J'ai découvert un truc : la solitude c'est génial, le seul problème est qu'on ne peut pas la partager Smile
Je veux dire, dans ces moments où on ressent un grand sentiment de bonheur à être seul.e et qu'on aimerait le partager, en donner un peu, à quelqu'un d'autre.

Pour moi, les qualités d'être sont différentes. Être seul, c'est parfois plus facile, l'impression d'être vraiment soi, de faire ce qu'on veut, de ne pas être soumis à un horaire, des obligations, d'avoir à s'ajuster à l'autre. Et surtout de ne pas se coltiner les remarques, étonnements, l'impression d'être une anomalie dès qu'on exprime quelque chose de personnel. C'est parfois plus difficile, parce que le besoin de communiquer est essentiel, vital.

Être en relation, c'est souvent compliqué. Pour les raisons ci-dessus : s'ajuster, avoir à se justifier, à s'expliquer sur ce qu'on dit, ce qu'on fait, ce qu'on est. C'est aussi pouvoir parler, échanger, de façon fluide et non contrainte. Quand ça arrive, c'est génial et il faut préserver les relations qui le permettent.

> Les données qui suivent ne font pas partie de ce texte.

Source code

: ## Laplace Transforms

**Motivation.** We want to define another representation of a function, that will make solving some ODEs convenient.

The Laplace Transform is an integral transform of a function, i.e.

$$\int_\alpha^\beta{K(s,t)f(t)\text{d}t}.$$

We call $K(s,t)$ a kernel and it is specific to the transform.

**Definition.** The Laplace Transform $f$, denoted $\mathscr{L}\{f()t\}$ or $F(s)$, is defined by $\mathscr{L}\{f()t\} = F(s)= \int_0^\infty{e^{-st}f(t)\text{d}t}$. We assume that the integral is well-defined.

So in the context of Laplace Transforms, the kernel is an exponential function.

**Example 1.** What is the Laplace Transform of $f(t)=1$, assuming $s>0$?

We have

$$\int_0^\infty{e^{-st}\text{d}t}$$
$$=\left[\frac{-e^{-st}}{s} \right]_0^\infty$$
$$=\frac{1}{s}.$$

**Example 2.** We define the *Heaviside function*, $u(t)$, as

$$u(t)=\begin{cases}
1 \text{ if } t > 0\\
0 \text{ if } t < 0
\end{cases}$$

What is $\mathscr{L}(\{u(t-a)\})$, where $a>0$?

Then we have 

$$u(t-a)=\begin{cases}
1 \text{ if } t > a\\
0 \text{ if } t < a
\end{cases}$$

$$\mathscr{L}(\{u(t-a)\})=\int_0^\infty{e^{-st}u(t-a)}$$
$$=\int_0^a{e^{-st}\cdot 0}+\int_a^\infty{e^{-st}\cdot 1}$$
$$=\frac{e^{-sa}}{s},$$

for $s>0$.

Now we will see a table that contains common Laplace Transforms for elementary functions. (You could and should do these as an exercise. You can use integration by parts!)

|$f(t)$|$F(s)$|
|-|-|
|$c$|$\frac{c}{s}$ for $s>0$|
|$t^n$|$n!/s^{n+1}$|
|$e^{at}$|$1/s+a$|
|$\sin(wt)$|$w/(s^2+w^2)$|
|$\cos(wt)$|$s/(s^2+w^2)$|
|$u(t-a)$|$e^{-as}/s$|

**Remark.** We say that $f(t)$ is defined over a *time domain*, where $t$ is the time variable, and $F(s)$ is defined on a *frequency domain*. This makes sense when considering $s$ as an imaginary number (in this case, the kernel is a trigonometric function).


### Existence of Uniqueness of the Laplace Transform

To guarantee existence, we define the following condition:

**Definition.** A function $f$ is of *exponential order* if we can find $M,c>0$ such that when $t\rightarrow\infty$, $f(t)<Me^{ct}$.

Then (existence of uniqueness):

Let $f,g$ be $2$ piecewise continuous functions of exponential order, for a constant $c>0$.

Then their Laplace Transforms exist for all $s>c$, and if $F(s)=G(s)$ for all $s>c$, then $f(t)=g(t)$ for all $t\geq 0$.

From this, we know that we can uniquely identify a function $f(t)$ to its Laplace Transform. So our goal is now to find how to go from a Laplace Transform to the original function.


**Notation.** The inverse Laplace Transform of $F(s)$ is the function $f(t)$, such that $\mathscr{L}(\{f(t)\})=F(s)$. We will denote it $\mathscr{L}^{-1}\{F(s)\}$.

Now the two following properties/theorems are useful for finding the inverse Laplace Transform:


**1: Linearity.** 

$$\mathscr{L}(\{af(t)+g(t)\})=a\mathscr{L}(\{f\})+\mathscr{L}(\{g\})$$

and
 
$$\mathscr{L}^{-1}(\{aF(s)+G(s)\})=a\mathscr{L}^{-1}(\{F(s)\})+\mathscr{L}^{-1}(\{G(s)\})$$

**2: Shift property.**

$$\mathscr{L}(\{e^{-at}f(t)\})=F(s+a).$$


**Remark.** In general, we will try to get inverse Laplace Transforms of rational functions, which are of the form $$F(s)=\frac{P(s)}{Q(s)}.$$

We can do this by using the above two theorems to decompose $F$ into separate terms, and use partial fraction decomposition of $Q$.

Il y a les relations duelles, et les relations de groupe, qui sont encore l'occasion d'exprimer des choses différentes de soi. J'ai plus de mal avec les groupes, mais il arrive que ça fonctionne presque magiquement, de façon éphémère certes, et peut-être d'ailleurs pour cette raison. Dans ces moments, j'en profite, sans chercher à retenir quoi que ce soit parce que je sais que ce sont les circonstances qui créent la bonne entente, et que sur des relations de long terme hors de l'occasion qui réunit ces groupes, des sujets de friction pourraient apparaître.

Je suis d'accord qu'on ne peut pas comprendre l'altérité tant qu'on ne s'est pas d'abord coltiné son moi dans tous les aspects de la solitude. L'autre est une fumée informe que l'on pare de toutes nos illusions tant qu'on est encore dans l'illusion de soi. Il n'y a que l'acceptation du réel qui peut nous ouvrir à l'altérité, et c'est un sacré défi (qu'on perd souvent). Mais la vraie solitude demande beaucoup de courage en tant qu'expérience, et subie ou imposée elle peut rendre fou. Il est donc essentiel de pouvoir échanger avec d'autres humains, même si l'échange procède peut-être de l'illusion des histoires qu'on veut se raconter. Je ne sais pas où est l'équilibre, en fait, ni s'il existe (je cherche encore Very Happy ).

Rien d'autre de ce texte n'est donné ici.